Usualmente, la profesión que eligen de las personas nos permite conocer un poco sobre su identidad y personalidad. Por lo general, asociamos a los estudiantes de carreras exactas y científicas con un modo de ser cuadrado e, incluso, introvertido. No es raro encontrar en ingenieros, por ejemplo, características recurrentes como: organizado, metódico, disciplinado, etcétera. Por el contrario, las humanidades y artes se prestan más para espíritus “libres”; para individuos creativos que tienden a la reflexión y al análisis profundo y original.

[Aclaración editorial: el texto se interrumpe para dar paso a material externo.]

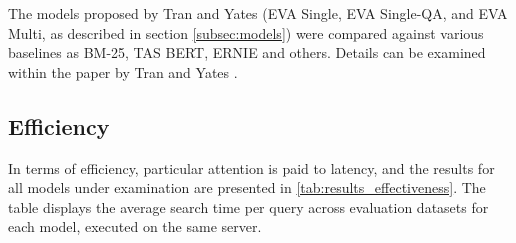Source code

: The models proposed by Tran and Yates (EVA Single, EVA Single-QA, and EVA Multi, as described in section \ref{subsec:models}) were compared against various baselines as BM-25, TAS BERT, ERNIE and others. Details can be examined within the paper by Tran and Yates \cite{tran2022dense}.

\subsection{Efficiency}\label{sec:efficiency}

In terms of efficiency, particular attention is paid to latency, and the results for all models under examination are presented in \autoref{tab:results_effectiveness}. The table displays the average search time per query across evaluation datasets for each model, executed on the same server.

Sin embargo, no siempre es el caso. Si bien hablar de mí no es el objetivo central de esta columna, en esta ocasión el tema me permite conectarme con la literatura, como verá usted, querido lector, a continuación. Como cualquiera de mis amigos cercanos podrá confirmar, uno de mis grandes defectos, desde siempre, ha sido la obsesión por el control. Me fascina tener todo organizado, por lo que, en cuanto algo de mi vida se sale del margen de mi dominio, todo se vuelve caótico y estresante. La ansiedad se apodera de mí tan pronto como las circunstancias me rebasan.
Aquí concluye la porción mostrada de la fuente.